Tak terasa waktu berjalan hampir sejam kami mengobrol. ‘I am sorry to talk that much. I know you are in a hurry’, kataku sambil tersenyum. ‘Oh no! I am okay..but need to go back to my work’, jawabnya.

 

Where do you work, and what it is your name?’, tanyaku. Dari awal kami mengobrol, tyernyata lupa saling menanyakan nama. ‘Hi, my name is Nicole and I am an accountant working with an accounting firm in the City. And you know these days are so hectic for us’, jawabnya. Saya teringat kalau hari-hari ini adalah waktu pengurusan tax bagi warga Amerika. Dan sudah tentu dia sangat sibuk.

 

‘By the way, I hope our conversation has been interesting to you1’, kataku. ‘Certainly1’, jawabnya singkat tapi sambil kelihatan serius.

 

‘Sir, I feel….’, katanya terpotong. ‘What? What do you feel?’, tanyaku.

 

Sambil membalik posisi duduknya, sang gadis itu melihat saya dengan wajah serius. ‘I think, it is better fopr me to pursue my dream!’, katanya lebih serius. ‘What dream?’, tanyku. ‘I want to be a Muslim now!’, tegasnya. ‘And you know what? I came because the song you sung (adzan) at Lincoln Center last Monday’. To be honest, after reading a lot about Islam, thinking a lot about it, when I listened to you singing, my hear was trembled, and I don’t know why was so powerful!, katanya dengan mata sedikit berkaca-kaca.

 

Nicole, I am sure it was a sign that you were sincere in your way to finding the Truth.
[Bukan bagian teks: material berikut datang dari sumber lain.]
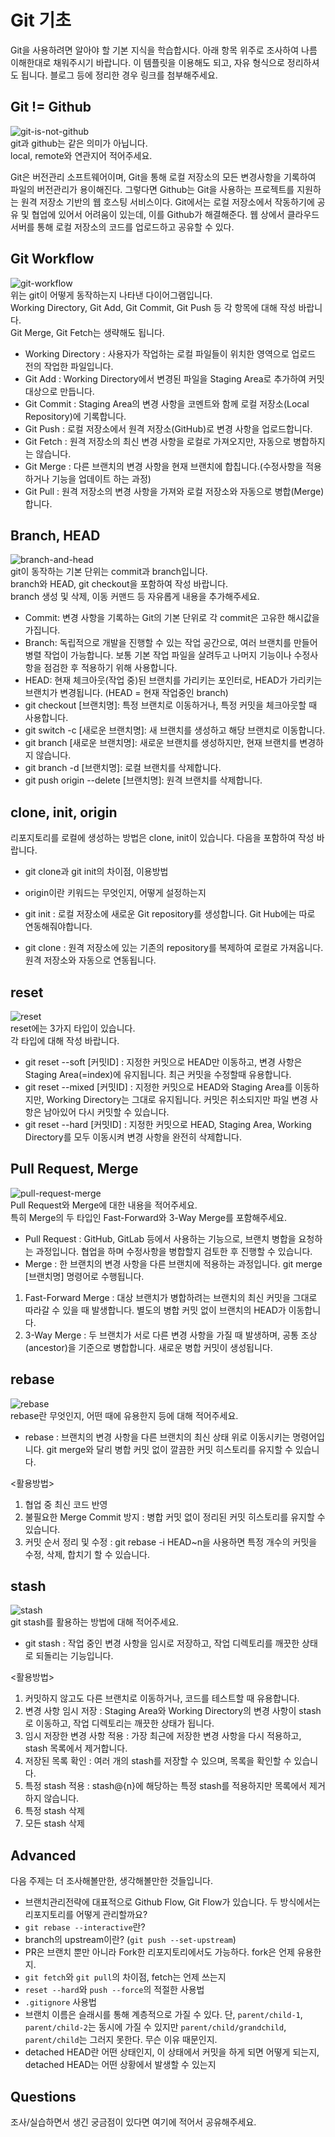 # Git 기초

Git을 사용하려면 알아야 할 기본 지식을 학습합시다. 아래 항목 위주로 조사하여 나름 이해한대로 채워주시기 바랍니다. 이 템플릿을 이용해도 되고, 자유 형식으로 정리하셔도 됩니다. 블로그 등에 정리한 경우 링크를 첨부해주세요.

## Git != Github

![git-is-not-github](https://user-images.githubusercontent.com/51331195/160232512-3d6686ca-4ae3-4f11-a8d7-c893c0a7526a.png)  
git과 github는 같은 의미가 아닙니다.  
local, remote와 연관지어 적어주세요.

Git은 버전관리 소프트웨어이며, Git을 통해 로컬 저장소의 모든 변경사항을 기록하여 파일의 버전관리가 용이해진다. 그렇다면 Github는 Git을 사용하는 프로젝트를 지원하는 원격 저장소 기반의 웹 호스팅 서비스이다. Git에서는 로컬 저장소에서 작동하기에 공유 및 협업에 있어서 어려움이 있는데, 이를 Github가 해결해준다. 웹 상에서 클라우드 서버를 통해 로컬 저장소의 코드를 업로드하고 공유할 수 있다.

## Git Workflow

![git-workflow](https://cdn-media-1.freecodecamp.org/images/1*iL2J8k4ygQlg3xriKGimbQ.png)  
위는 git이 어떻게 동작하는지 나타낸 다이어그램입니다.  
Working Directory, Git Add, Git Commit, Git Push 등 각 항목에 대해 작성 바랍니다.  
Git Merge, Git Fetch는 생략해도 됩니다.

- Working Directory : 사용자가 작업하는 로컬 파일들이 위치한 영역으로 업로드 전의 작업한 파일입니다.
- Git Add : Working Directory에서 변경된 파일을 Staging Area로 추가하여 커밋 대상으로 만듭니다.
- Git Commit : Staging Area의 변경 사항을 코멘트와 함께 로컬 저장소(Local Repository)에 기록합니다.
- Git Push : 로컬 저장소에서 원격 저장소(GitHub)로 변경 사항을 업로드합니다.
- Git Fetch : 원격 저장소의 최신 변경 사항을 로컬로 가져오지만, 자동으로 병합하지는 않습니다.
- Git Merge : 다른 브랜치의 변경 사항을 현재 브랜치에 합칩니다.(수정사항을 적용하거나 기능을 업데이트 하는 과정)
- Git Pull : 원격 저장소의 변경 사항을 가져와 로컬 저장소와 자동으로 병합(Merge)합니다.

## Branch, HEAD

![branch-and-head](https://ihatetomatoes.net/wp-content/uploads/2020/04/07-head-pointer.png)  
git이 동작하는 기본 단위는 commit과 branch입니다.  
branch와 HEAD, git checkout을 포함하여 작성 바랍니다.  
branch 생성 및 삭제, 이동 커맨드 등 자유롭게 내용을 추가해주세요.

- Commit: 변경 사항을 기록하는 Git의 기본 단위로 각 commit은 고유한 해시값을 가집니다.
- Branch: 독립적으로 개발을 진행할 수 있는 작업 공간으로, 여러 브랜치를 만들어 병렬 작업이 가능합니다. 보통 기본 작업 파일을 살려두고 나머지 기능이나 수정사항을 점검한 후 적용하기 위해 사용합니다.
- HEAD: 현재 체크아웃(작업 중)된 브랜치를 가리키는 포인터로, HEAD가 가리키는 브랜치가 변경됩니다. (HEAD = 현재 작업중인 branch)
- git checkout [브랜치명]: 특정 브랜치로 이동하거나, 특정 커밋을 체크아웃할 때 사용합니다.
- git switch -c [새로운 브랜치명]: 새 브랜치를 생성하고 해당 브랜치로 이동합니다.
- git branch [새로운 브랜치명]: 새로운 브랜치를 생성하지만, 현재 브랜치를 변경하지 않습니다.
- git branch -d [브랜치명]: 로컬 브랜치를 삭제합니다.
- git push origin --delete [브랜치명]: 원격 브랜치를 삭제합니다.

## clone, init, origin

리포지토리를 로컬에 생성하는 방법은 clone, init이 있습니다. 다음을 포함하여 작성 바랍니다.

- git clone과 git init의 차이점, 이용방법
- origin이란 키워드는 무엇인지, 어떻게 설정하는지

- git init : 로컬 저장소에 새로운 Git repository를 생성합니다. Git Hub에는 따로 연동해줘야합니다.
- git clone : 원격 저장소에 있는 기존의 repository를 복제하여 로컬로 가져옵니다. 원격 저장소와 자동으로 연동됩니다.

## reset

![reset](https://user-images.githubusercontent.com/51331195/160235594-8836570b-e8bf-484a-bb92-b2bd6d873066.png)  
reset에는 3가지 타입이 있습니다.  
각 타입에 대해 작성 바랍니다.

- git reset --soft [커밋ID] : 지정한 커밋으로 HEAD만 이동하고, 변경 사항은 Staging Area(=index)에 유지됩니다. 최근 커밋을 수정할때 유용합니다.
- git reset --mixed [커밋ID] : 지정한 커밋으로 HEAD와 Staging Area를 이동하지만, Working Directory는 그대로 유지됩니다. 커밋은 취소되지만 파일 변경 사항은 남아있어 다시 커밋할 수 있습니다.
- git reset --hard [커밋ID] : 지정한 커밋으로 HEAD, Staging Area, Working Directory를 모두 이동시켜 변경 사항을 완전히 삭제합니다.

## Pull Request, Merge

![pull-request-merge](https://atlassianblog.wpengine.com/wp-content/uploads/bitbucket411-blog-1200x-branches2.png)  
Pull Request와 Merge에 대한 내용을 적어주세요.  
특히 Merge의 두 타입인 Fast-Forward와 3-Way Merge를 포함해주세요.

- Pull Request : GitHub, GitLab 등에서 사용하는 기능으로, 브랜치 병합을 요청하는 과정입니다. 협업을 하며 수정사항을 병합할지 검토한 후 진행할 수 있습니다.
- Merge : 한 브랜치의 변경 사항을 다른 브랜치에 적용하는 과정입니다. git merge [브랜치명] 명령어로 수행됩니다.

1. Fast-Forward Merge : 대상 브랜치가 병합하려는 브랜치의 최신 커밋을 그대로 따라갈 수 있을 때 발생합니다. 별도의 병합 커밋 없이 브랜치의 HEAD가 이동합니다.
2. 3-Way Merge : 두 브랜치가 서로 다른 변경 사항을 가질 때 발생하며, 공통 조상(ancestor)을 기준으로 병합합니다. 새로운 병합 커밋이 생성됩니다.

## rebase

![rebase](https://user-images.githubusercontent.com/51331195/160234052-7fe70f85-5906-4474-b809-782adae92b3c.png)  
rebase란 무엇인지, 어떤 때에 유용한지 등에 대해 적어주세요.

- rebase : 브랜치의 변경 사항을 다른 브랜치의 최신 상태 위로 이동시키는 명령어입니다. git merge와 달리 병합 커밋 없이 깔끔한 커밋 히스토리를 유지할 수 있습니다.

<활용방법>

1. 협업 중 최신 코드 반영
2. 불필요한 Merge Commit 방지 : 병합 커밋 없이 정리된 커밋 히스토리를 유지할 수 있습니다.
3. 커밋 순서 정리 및 수정 : git rebase -i HEAD~n을 사용하면 특정 개수의 커밋을 수정, 삭제, 합치기 할 수 있습니다.

## stash

![stash](https://d8it4huxumps7.cloudfront.net/bites/wp-content/banners/2023/4/642a663eaff96_git_stash.png)  
git stash를 활용하는 방법에 대해 적어주세요.

- git stash : 작업 중인 변경 사항을 임시로 저장하고, 작업 디렉토리를 깨끗한 상태로 되돌리는 기능입니다.

<활용방법>

1. 커밋하지 않고도 다른 브랜치로 이동하거나, 코드를 테스트할 때 유용합니다.
2. 변경 사항 임시 저장 : Staging Area와 Working Directory의 변경 사항이 stash로 이동하고, 작업 디렉토리는 깨끗한 상태가 됩니다.
3. 임시 저장한 변경 사항 적용 : 가장 최근에 저장한 변경 사항을 다시 적용하고, stash 목록에서 제거합니다.
4. 저장된 목록 확인 : 여러 개의 stash를 저장할 수 있으며, 목록을 확인할 수 있습니다.
5. 특정 stash 적용 : stash@{n}에 해당하는 특정 stash를 적용하지만 목록에서 제거하지 않습니다.
6. 특정 stash 삭제
7. 모든 stash 삭제

## Advanced

다음 주제는 더 조사해볼만한, 생각해볼만한 것들입니다.

- 브랜치관리전략에 대표적으로 Github Flow, Git Flow가 있습니다. 두 방식에서는 리포지토리를 어떻게 관리할까요?
- `git rebase --interactive`란?
- branch의 upstream이란? (`git push --set-upstream`)
- PR은 브랜치 뿐만 아니라 Fork한 리포지토리에서도 가능하다. fork은 언제 유용한지.
- `git fetch`와 `git pull`의 차이점, fetch는 언제 쓰는지
- `reset --hard`와 `push --force`의 적절한 사용법
- `.gitignore` 사용법
- 브랜치 이름은 슬래시를 통해 계층적으로 가질 수 있다. 단, `parent/child-1`, `parent/child-2`는 동시에 가질 수 있지만 `parent/child/grandchild`, `parent/child`는 그러지 못한다. 무슨 이유 때문인지.
- detached HEAD란 어떤 상태인지, 이 상태에서 커밋을 하게 되면 어떻게 되는지, detached HEAD는 어떤 상황에서 발생할 수 있는지

## Questions

조사/실습하면서 생긴 궁금점이 있다면 여기에 적어서 공유해주세요.
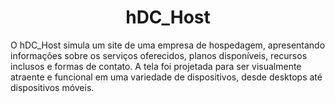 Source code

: <div align="center">
  
# hDC_Host
</div>

O hDC_Host simula um site de uma empresa de hospedagem, apresentando informações sobre os serviços oferecidos, planos disponíveis, recursos inclusos e formas de contato. A tela foi projetada para ser visualmente atraente e funcional em uma variedade de dispositivos, desde desktops até dispositivos móveis.<br>
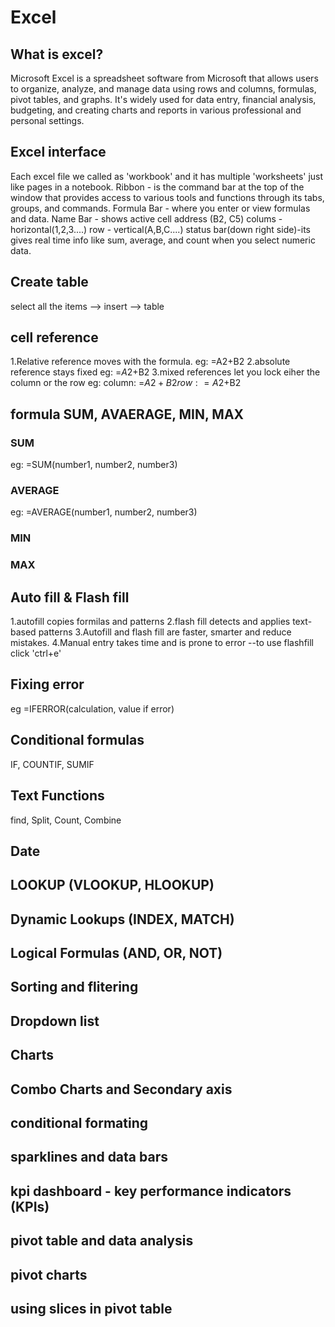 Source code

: # Excel

## What is excel?
Microsoft Excel is a spreadsheet software from Microsoft that allows users to organize, analyze, and manage data using rows and columns, formulas, pivot tables, and graphs. It's widely used for data entry, financial analysis, budgeting, and creating charts and reports in various professional and personal settings. 


## Excel interface
Each excel file we called as 'workbook' and it has multiple 'worksheets' just like pages in a notebook.
Ribbon - is the command bar at the top of the window that provides access to various tools and functions through its tabs, groups, and commands.
Formula Bar - where you enter or view formulas and data.
Name Bar - shows active cell address (B2, C5)
colums - horizontal(1,2,3....)
row - vertical(A,B,C....)
status bar(down right side)-its gives real time info like sum, average, and count when you select numeric data.

## Create table 
select all the items --> insert --> table

## cell reference
1.Relative reference moves with the formula.
eg: =A2+B2
2.absolute reference stays fixed
eg: =$A$2+B2
3.mixed references let you lock eiher the column or the row
eg: column: =$A2+B2
row: =A$2+B2

## formula SUM, AVAERAGE, MIN, MAX
### SUM
eg: =SUM(number1, number2, number3)
### AVERAGE
eg: =AVERAGE(number1, number2, number3)
### MIN
### MAX

## Auto fill & Flash fill
1.autofill copies formilas and patterns
2.flash fill detects and applies text-based patterns
3.Autofill and flash fill are faster, smarter and reduce mistakes.
4.Manual entry takes time and is prone to error 
--to use flashfill click 'ctrl+e'

## Fixing error
eg =IFERROR(calculation, value if error)


## Conditional formulas
IF, COUNTIF, SUMIF

## Text Functions
find, Split, Count, Combine

## Date

## LOOKUP (VLOOKUP, HLOOKUP)

## Dynamic Lookups (INDEX, MATCH)

## Logical Formulas (AND, OR, NOT)

## Sorting and flitering

## Dropdown list

## Charts

## Combo Charts and Secondary axis

## conditional formating

## sparklines and data bars

## kpi dashboard - key performance indicators (KPIs)

## pivot table and data analysis

## pivot charts

## using slices in pivot table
And you found it!

 

And so I have to do?’, tanya. ‘It is very simple..’, jawabku.

 

Saya kemudian memanggil dua jama’ah yang sudah mulai datang ke Islamic Center, terutama para sopir teksi yang memang menjadikan masjid 96th Street itu sebagai station untuk shalat dan keperluan kamar mandi. Setelah keduanya hadir di kantor, saya memulai membimbing Nicole dengan linangan airmata: ‘Asy-hadu anlaa ilaah illa Allah. Wa asy-hadu anna Muhammadan Rasulullah’, diikuti takbir kedua saksi.

 

Sebelum meninggalkan Islamic Center Nicole sempat belajar wudhu dan shalat Dhua. Tapi dia berjanji untuk kemudian shalat Dhuhur di kantonrya, yang menurutnya cukup private.

 

Selamat Nicole, semoga Nicole Friedman ini bisa menjadi inspirasi bagi Nicole Kidman menemukan hidayahNya!